IRISH FAMINE: Midleton, East Cork, Sculpture remembers donation from Native American Choctaw Nation to Irish people

18 June 2017
By Tom Collins

Many students of History will have heard that during the Irish Famine a tribe of Native Americans (previously referred to as ‘Indians’, a word that is now considered incorrect) donated food to the Irish people.

The Choctaw Nation of Native Americans were today remembered with the dedication of a commemorative sculpture in East Cork.

A delegation from the USA, including their current chief, traveled to Midleton for an unveiling ceremony this afternoon.

(Left/right )Chief of the Choctaw Nation Gary Batton, sculptor Alex Pentek, Joe McCarthy, East Cork Municipal District Officer, and Assistant Chief Jack Austin. Photo: Cathal Noonan

At the height of the famine, in 1847, the Choctaw Nation gathered raised 170 US Dollars for the Irish. This figure would be tens of thousands of dollars today, adjusted for inflation).

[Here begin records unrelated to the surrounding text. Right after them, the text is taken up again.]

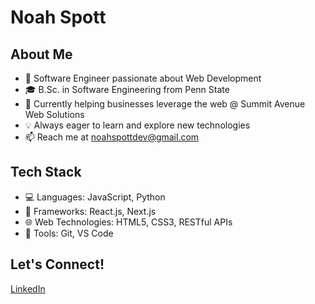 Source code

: # Noah Spott

## About Me

- 🌱 Software Engineer passionate about Web Development
- 🎓 B.Sc. in Software Engineering from Penn State
- 🔭 Currently helping businesses leverage the web @ Summit Avenue Web Solutions
- 💡 Always eager to learn and explore new technologies
- 📫 Reach me at noahspottdev@gmail.com

## Tech Stack

- 💻 Languages: JavaScript, Python
- 🚀 Frameworks: React.js, Next.js
- 🌐 Web Technologies: HTML5, CSS3, RESTful APIs
- 🔧 Tools: Git, VS Code

## Let's Connect!

[LinkedIn](https://www.linkedin.com/in/noahspott/)

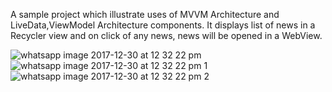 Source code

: A sample project which illustrate uses of MVVM Architecture and LiveData,ViewModel Architecture components.
It displays list of news in a Recycler view and on click of any news, news will be opened in a WebView.


![whatsapp image 2017-12-30 at 12 32 22 pm](https://user-images.githubusercontent.com/14937553/34452211-6d54872a-ed60-11e7-9dcb-1ce503fcedcb.jpeg)
![whatsapp image 2017-12-30 at 12 32 22 pm 1](https://user-images.githubusercontent.com/14937553/34452214-797701c2-ed60-11e7-8471-8254f6ec97a7.jpeg)
![whatsapp image 2017-12-30 at 12 32 22 pm 2](https://user-images.githubusercontent.com/14937553/34452215-7b3dc216-ed60-11e7-82c6-48a0c05f2df8.jpeg)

The Choctaw people empathised with Ireland’s famine victims. Just 16 years earlier, the US government had forcibly removed them from their historic lands, and moved them to designated parts of south-east Oklahoma. In what became known as the Trail of Tears, thousands of people walked more than 1,000 miles without their possessions. 4,000 people died of hunger, cold and disease.

Today, 170 years later, a sculpture entitled ‘Kindred Spirits’ was unveiled. It is made of nine stainless steel formed eagle feathers reaching seven metres towards the sky, to represent a bowl of food for the hungry.

The sculpture was commissioned in 2013 by the then Midleton Town Council. All Town Councils were abolished in Ireland in 2014 but the work continued.